START Records provided
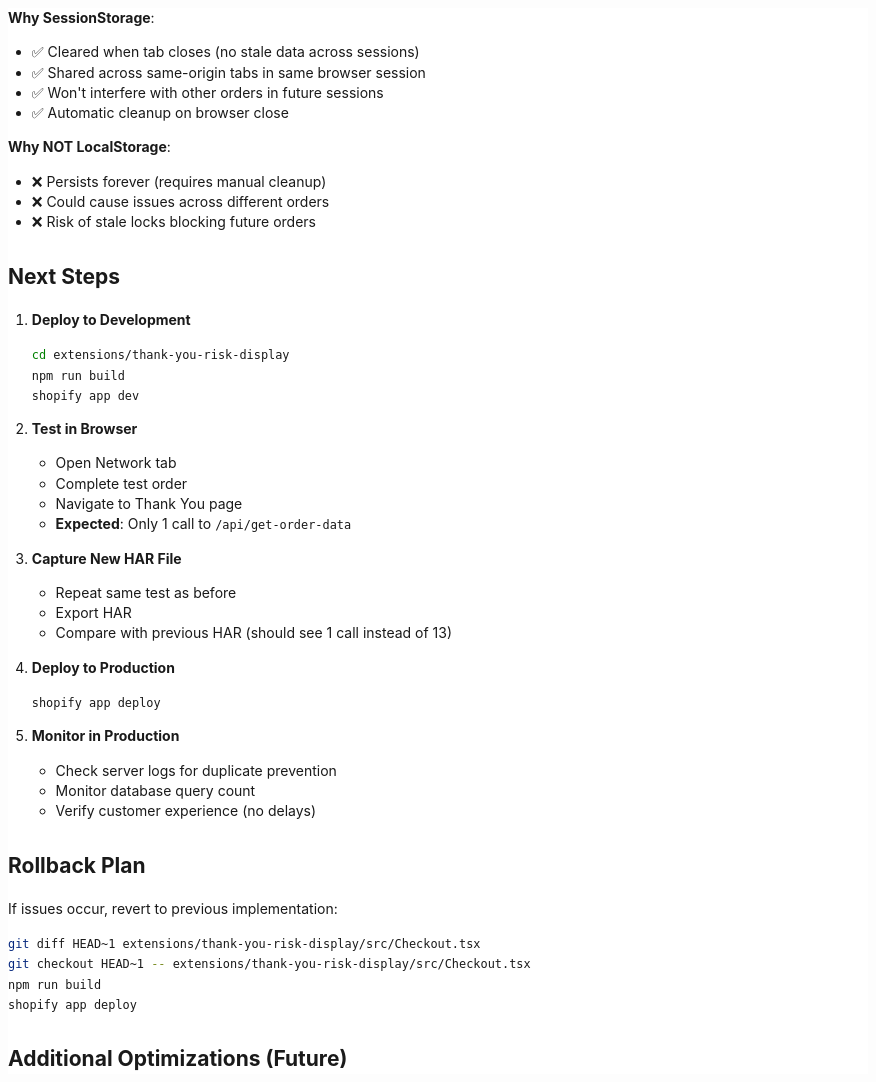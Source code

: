 **Why SessionStorage**:
- ✅ Cleared when tab closes (no stale data across sessions)
- ✅ Shared across same-origin tabs in same browser session
- ✅ Won't interfere with other orders in future sessions
- ✅ Automatic cleanup on browser close

**Why NOT LocalStorage**:
- ❌ Persists forever (requires manual cleanup)
- ❌ Could cause issues across different orders
- ❌ Risk of stale locks blocking future orders

## Next Steps

1. **Deploy to Development**
   ```bash
   cd extensions/thank-you-risk-display
   npm run build
   shopify app dev
   ```

2. **Test in Browser**
   - Open Network tab
   - Complete test order
   - Navigate to Thank You page
   - **Expected**: Only 1 call to `/api/get-order-data`

3. **Capture New HAR File**
   - Repeat same test as before
   - Export HAR
   - Compare with previous HAR (should see 1 call instead of 13)

4. **Deploy to Production**
   ```bash
   shopify app deploy
   ```

5. **Monitor in Production**
   - Check server logs for duplicate prevention
   - Monitor database query count
   - Verify customer experience (no delays)

## Rollback Plan

If issues occur, revert to previous implementation:

```bash
git diff HEAD~1 extensions/thank-you-risk-display/src/Checkout.tsx
git checkout HEAD~1 -- extensions/thank-you-risk-display/src/Checkout.tsx
npm run build
shopify app deploy
```

## Additional Optimizations (Future)
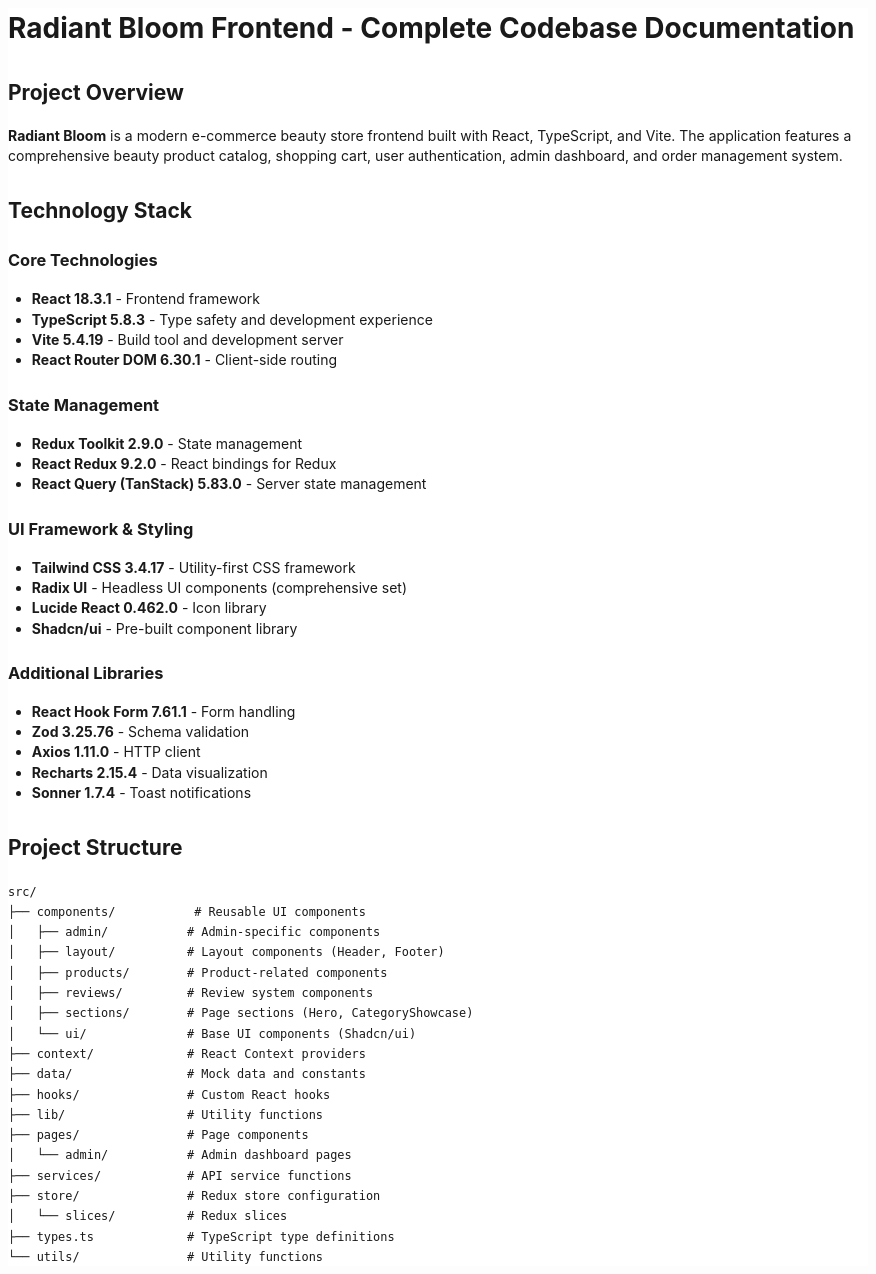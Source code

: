 # Radiant Bloom Frontend - Complete Codebase Documentation

## Project Overview
**Radiant Bloom** is a modern e-commerce beauty store frontend built with React, TypeScript, and Vite. The application features a comprehensive beauty product catalog, shopping cart, user authentication, admin dashboard, and order management system.

## Technology Stack

### Core Technologies
- **React 18.3.1** - Frontend framework
- **TypeScript 5.8.3** - Type safety and development experience
- **Vite 5.4.19** - Build tool and development server
- **React Router DOM 6.30.1** - Client-side routing

### State Management
- **Redux Toolkit 2.9.0** - State management
- **React Redux 9.2.0** - React bindings for Redux
- **React Query (TanStack) 5.83.0** - Server state management

### UI Framework & Styling
- **Tailwind CSS 3.4.17** - Utility-first CSS framework
- **Radix UI** - Headless UI components (comprehensive set)
- **Lucide React 0.462.0** - Icon library
- **Shadcn/ui** - Pre-built component library

### Additional Libraries
- **React Hook Form 7.61.1** - Form handling
- **Zod 3.25.76** - Schema validation
- **Axios 1.11.0** - HTTP client
- **Recharts 2.15.4** - Data visualization
- **Sonner 1.7.4** - Toast notifications

## Project Structure

```
src/
├── components/           # Reusable UI components
│   ├── admin/           # Admin-specific components
│   ├── layout/          # Layout components (Header, Footer)
│   ├── products/        # Product-related components
│   ├── reviews/         # Review system components
│   ├── sections/        # Page sections (Hero, CategoryShowcase)
│   └── ui/              # Base UI components (Shadcn/ui)
├── context/             # React Context providers
├── data/                # Mock data and constants
├── hooks/               # Custom React hooks
├── lib/                 # Utility functions
├── pages/               # Page components
│   └── admin/           # Admin dashboard pages
├── services/            # API service functions
├── store/               # Redux store configuration
│   └── slices/          # Redux slices
├── types.ts             # TypeScript type definitions
└── utils/               # Utility functions
```
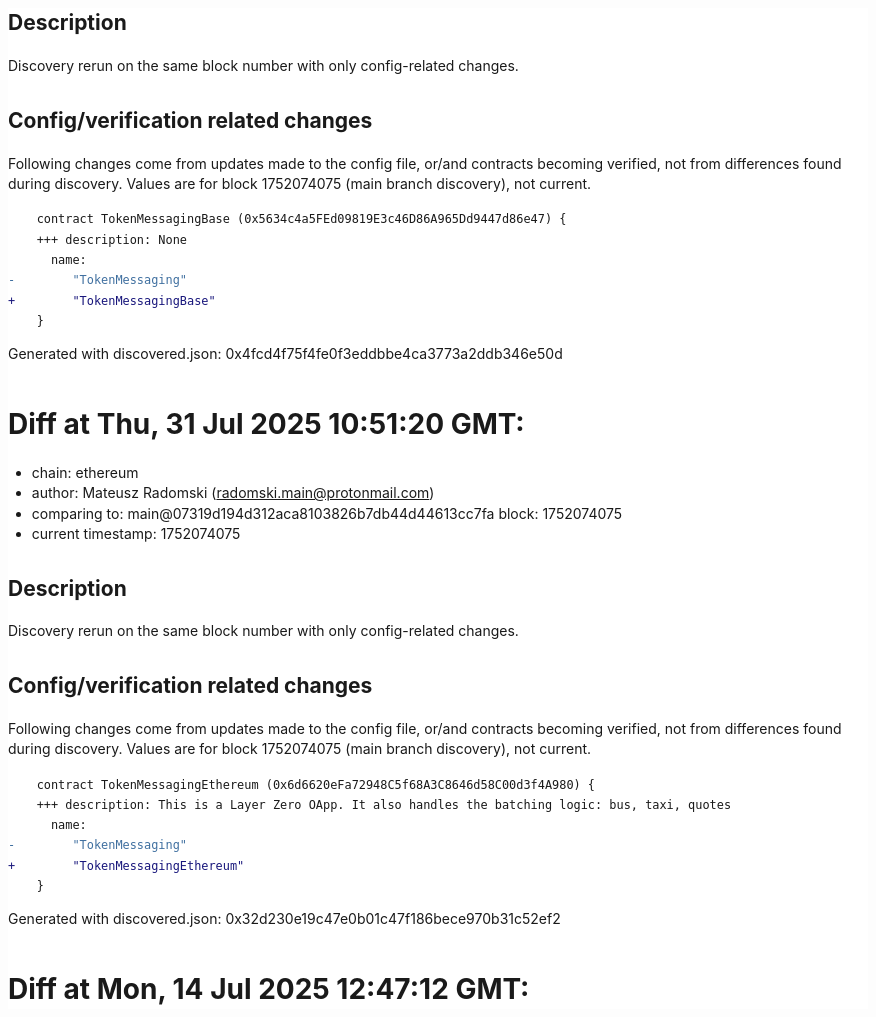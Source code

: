 ## Description

Discovery rerun on the same block number with only config-related changes.

## Config/verification related changes

Following changes come from updates made to the config file,
or/and contracts becoming verified, not from differences found during
discovery. Values are for block 1752074075 (main branch discovery), not current.

```diff
    contract TokenMessagingBase (0x5634c4a5FEd09819E3c46D86A965Dd9447d86e47) {
    +++ description: None
      name:
-        "TokenMessaging"
+        "TokenMessagingBase"
    }
```

Generated with discovered.json: 0x4fcd4f75f4fe0f3eddbbe4ca3773a2ddb346e50d

# Diff at Thu, 31 Jul 2025 10:51:20 GMT:

- chain: ethereum
- author: Mateusz Radomski (<radomski.main@protonmail.com>)
- comparing to: main@07319d194d312aca8103826b7db44d44613cc7fa block: 1752074075
- current timestamp: 1752074075

## Description

Discovery rerun on the same block number with only config-related changes.

## Config/verification related changes

Following changes come from updates made to the config file,
or/and contracts becoming verified, not from differences found during
discovery. Values are for block 1752074075 (main branch discovery), not current.

```diff
    contract TokenMessagingEthereum (0x6d6620eFa72948C5f68A3C8646d58C00d3f4A980) {
    +++ description: This is a Layer Zero OApp. It also handles the batching logic: bus, taxi, quotes
      name:
-        "TokenMessaging"
+        "TokenMessagingEthereum"
    }
```

Generated with discovered.json: 0x32d230e19c47e0b01c47f186bece970b31c52ef2

# Diff at Mon, 14 Jul 2025 12:47:12 GMT:
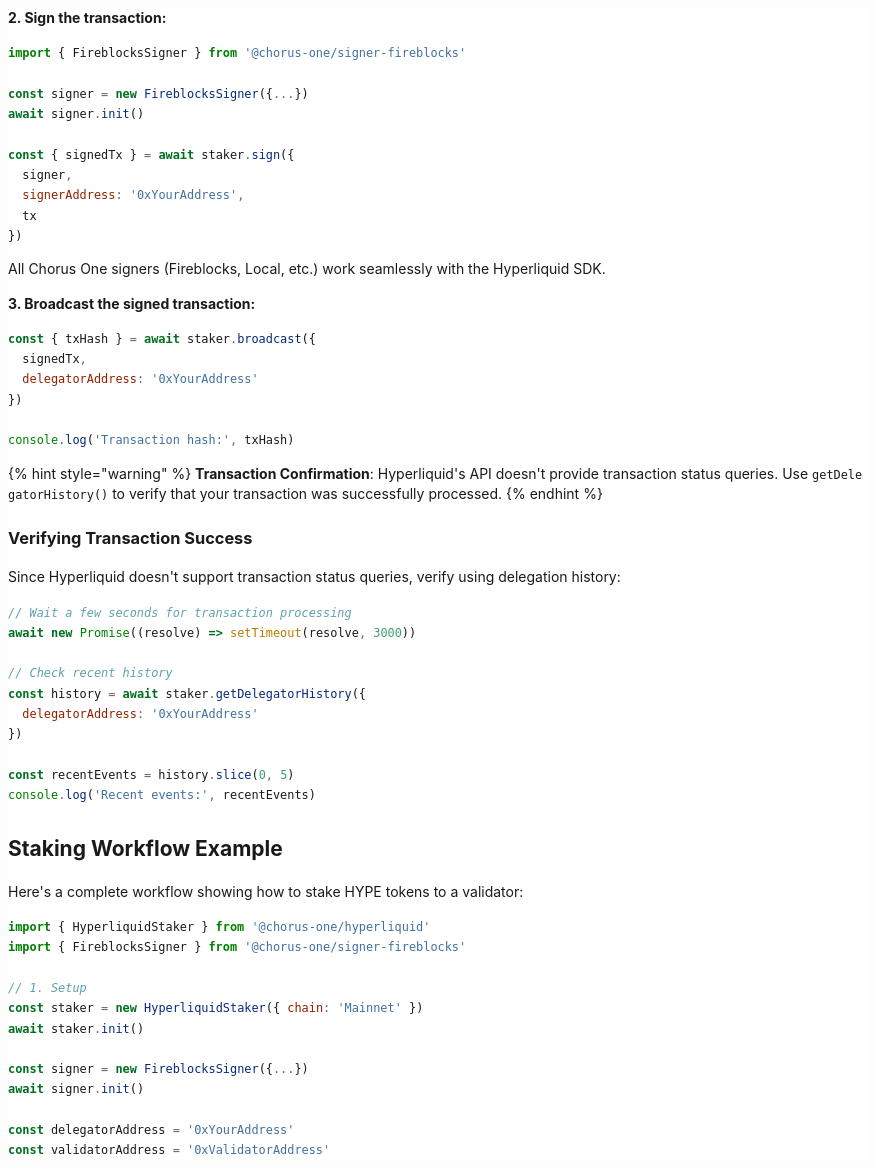 **2. Sign the transaction:**

```javascript
import { FireblocksSigner } from '@chorus-one/signer-fireblocks'

const signer = new FireblocksSigner({...})
await signer.init()

const { signedTx } = await staker.sign({
  signer,
  signerAddress: '0xYourAddress',
  tx
})
```

All Chorus One signers (Fireblocks, Local, etc.) work seamlessly with the Hyperliquid SDK.

**3. Broadcast the signed transaction:**

```javascript
const { txHash } = await staker.broadcast({
  signedTx,
  delegatorAddress: '0xYourAddress'
})

console.log('Transaction hash:', txHash)
```

{% hint style="warning" %}
**Transaction Confirmation**: Hyperliquid's API doesn't provide transaction status queries. Use `getDelegatorHistory()` to verify that your transaction was successfully processed.
{% endhint %}

### Verifying Transaction Success

Since Hyperliquid doesn't support transaction status queries, verify using delegation history:

```javascript
// Wait a few seconds for transaction processing
await new Promise((resolve) => setTimeout(resolve, 3000))

// Check recent history
const history = await staker.getDelegatorHistory({
  delegatorAddress: '0xYourAddress'
})

const recentEvents = history.slice(0, 5)
console.log('Recent events:', recentEvents)
```

## Staking Workflow Example

Here's a complete workflow showing how to stake HYPE tokens to a validator:

```javascript
import { HyperliquidStaker } from '@chorus-one/hyperliquid'
import { FireblocksSigner } from '@chorus-one/signer-fireblocks'

// 1. Setup
const staker = new HyperliquidStaker({ chain: 'Mainnet' })
await staker.init()

const signer = new FireblocksSigner({...})
await signer.init()

const delegatorAddress = '0xYourAddress'
const validatorAddress = '0xValidatorAddress'

```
END Records provided
**What the task asks:**
Pictures must not appear in the copy, and every record must be restated word for word.

**Output of the task:**
Source code

: **Why SessionStorage**:
- ✅ Cleared when tab closes (no stale data across sessions)
- ✅ Shared across same-origin tabs in same browser session
- ✅ Won't interfere with other orders in future sessions
- ✅ Automatic cleanup on browser close

**Why NOT LocalStorage**:
- ❌ Persists forever (requires manual cleanup)
- ❌ Could cause issues across different orders
- ❌ Risk of stale locks blocking future orders

## Next Steps

1. **Deploy to Development**
   ```bash
   cd extensions/thank-you-risk-display
   npm run build
   shopify app dev
   ```

2. **Test in Browser**
   - Open Network tab
   - Complete test order
   - Navigate to Thank You page
   - **Expected**: Only 1 call to `/api/get-order-data`

3. **Capture New HAR File**
   - Repeat same test as before
   - Export HAR
   - Compare with previous HAR (should see 1 call instead of 13)

4. **Deploy to Production**
   ```bash
   shopify app deploy
   ```

5. **Monitor in Production**
   - Check server logs for duplicate prevention
   - Monitor database query count
   - Verify customer experience (no delays)

## Rollback Plan

If issues occur, revert to previous implementation:

```bash
git diff HEAD~1 extensions/thank-you-risk-display/src/Checkout.tsx
git checkout HEAD~1 -- extensions/thank-you-risk-display/src/Checkout.tsx
npm run build
shopify app deploy
```

## Additional Optimizations (Future)
Source code

: # Radiant Bloom Frontend - Complete Codebase Documentation

## Project Overview
**Radiant Bloom** is a modern e-commerce beauty store frontend built with React, TypeScript, and Vite. The application features a comprehensive beauty product catalog, shopping cart, user authentication, admin dashboard, and order management system.

## Technology Stack

### Core Technologies
- **React 18.3.1** - Frontend framework
- **TypeScript 5.8.3** - Type safety and development experience
- **Vite 5.4.19** - Build tool and development server
- **React Router DOM 6.30.1** - Client-side routing

### State Management
- **Redux Toolkit 2.9.0** - State management
- **React Redux 9.2.0** - React bindings for Redux
- **React Query (TanStack) 5.83.0** - Server state management

### UI Framework & Styling
- **Tailwind CSS 3.4.17** - Utility-first CSS framework
- **Radix UI** - Headless UI components (comprehensive set)
- **Lucide React 0.462.0** - Icon library
- **Shadcn/ui** - Pre-built component library

### Additional Libraries
- **React Hook Form 7.61.1** - Form handling
- **Zod 3.25.76** - Schema validation
- **Axios 1.11.0** - HTTP client
- **Recharts 2.15.4** - Data visualization
- **Sonner 1.7.4** - Toast notifications

## Project Structure

```
src/
├── components/           # Reusable UI components
│   ├── admin/           # Admin-specific components
│   ├── layout/          # Layout components (Header, Footer)
│   ├── products/        # Product-related components
│   ├── reviews/         # Review system components
│   ├── sections/        # Page sections (Hero, CategoryShowcase)
│   └── ui/              # Base UI components (Shadcn/ui)
├── context/             # React Context providers
├── data/                # Mock data and constants
├── hooks/               # Custom React hooks
├── lib/                 # Utility functions
├── pages/               # Page components
│   └── admin/           # Admin dashboard pages
├── services/            # API service functions
├── store/               # Redux store configuration
│   └── slices/          # Redux slices
├── types.ts             # TypeScript type definitions
└── utils/               # Utility functions
```
Source code

: ## Description

Discovery rerun on the same block number with only config-related changes.

## Config/verification related changes

Following changes come from updates made to the config file,
or/and contracts becoming verified, not from differences found during
discovery. Values are for block 1752074075 (main branch discovery), not current.

```diff
    contract TokenMessagingBase (0x5634c4a5FEd09819E3c46D86A965Dd9447d86e47) {
    +++ description: None
      name:
-        "TokenMessaging"
+        "TokenMessagingBase"
    }
```

Generated with discovered.json: 0x4fcd4f75f4fe0f3eddbbe4ca3773a2ddb346e50d

# Diff at Thu, 31 Jul 2025 10:51:20 GMT:

- chain: ethereum
- author: Mateusz Radomski (<radomski.main@protonmail.com>)
- comparing to: main@07319d194d312aca8103826b7db44d44613cc7fa block: 1752074075
- current timestamp: 1752074075

## Description

Discovery rerun on the same block number with only config-related changes.

## Config/verification related changes

Following changes come from updates made to the config file,
or/and contracts becoming verified, not from differences found during
discovery. Values are for block 1752074075 (main branch discovery), not current.

```diff
    contract TokenMessagingEthereum (0x6d6620eFa72948C5f68A3C8646d58C00d3f4A980) {
    +++ description: This is a Layer Zero OApp. It also handles the batching logic: bus, taxi, quotes
      name:
-        "TokenMessaging"
+        "TokenMessagingEthereum"
    }
```

Generated with discovered.json: 0x32d230e19c47e0b01c47f186bece970b31c52ef2

# Diff at Mon, 14 Jul 2025 12:47:12 GMT:
 **2. Sign the transaction:**

```javascript
import { FireblocksSigner } from '@chorus-one/signer-fireblocks'

const signer = new FireblocksSigner({...})
await signer.init()

const { signedTx } = await staker.sign({
  signer,
  signerAddress: '0xYourAddress',
  tx
})
```

All Chorus One signers (Fireblocks, Local, etc.) work seamlessly with the Hyperliquid SDK.

**3. Broadcast the signed transaction:**

```javascript
const { txHash } = await staker.broadcast({
  signedTx,
  delegatorAddress: '0xYourAddress'
})

console.log('Transaction hash:', txHash)
```

{% hint style="warning" %}
**Transaction Confirmation**: Hyperliquid's API doesn't provide transaction status queries. Use `getDelegatorHistory()` to verify that your transaction was successfully processed.
{% endhint %}

### Verifying Transaction Success

Since Hyperliquid doesn't support transaction status queries, verify using delegation history:

```javascript
// Wait a few seconds for transaction processing
await new Promise((resolve) => setTimeout(resolve, 3000))

// Check recent history
const history = await staker.getDelegatorHistory({
  delegatorAddress: '0xYourAddress'
})

const recentEvents = history.slice(0, 5)
console.log('Recent events:', recentEvents)
```

## Staking Workflow Example

Here's a complete workflow showing how to stake HYPE tokens to a validator:

```javascript
import { HyperliquidStaker } from '@chorus-one/hyperliquid'
import { FireblocksSigner } from '@chorus-one/signer-fireblocks'

// 1. Setup
const staker = new HyperliquidStaker({ chain: 'Mainnet' })
await staker.init()

const signer = new FireblocksSigner({...})
await signer.init()

const delegatorAddress = '0xYourAddress'
const validatorAddress = '0xValidatorAddress'

```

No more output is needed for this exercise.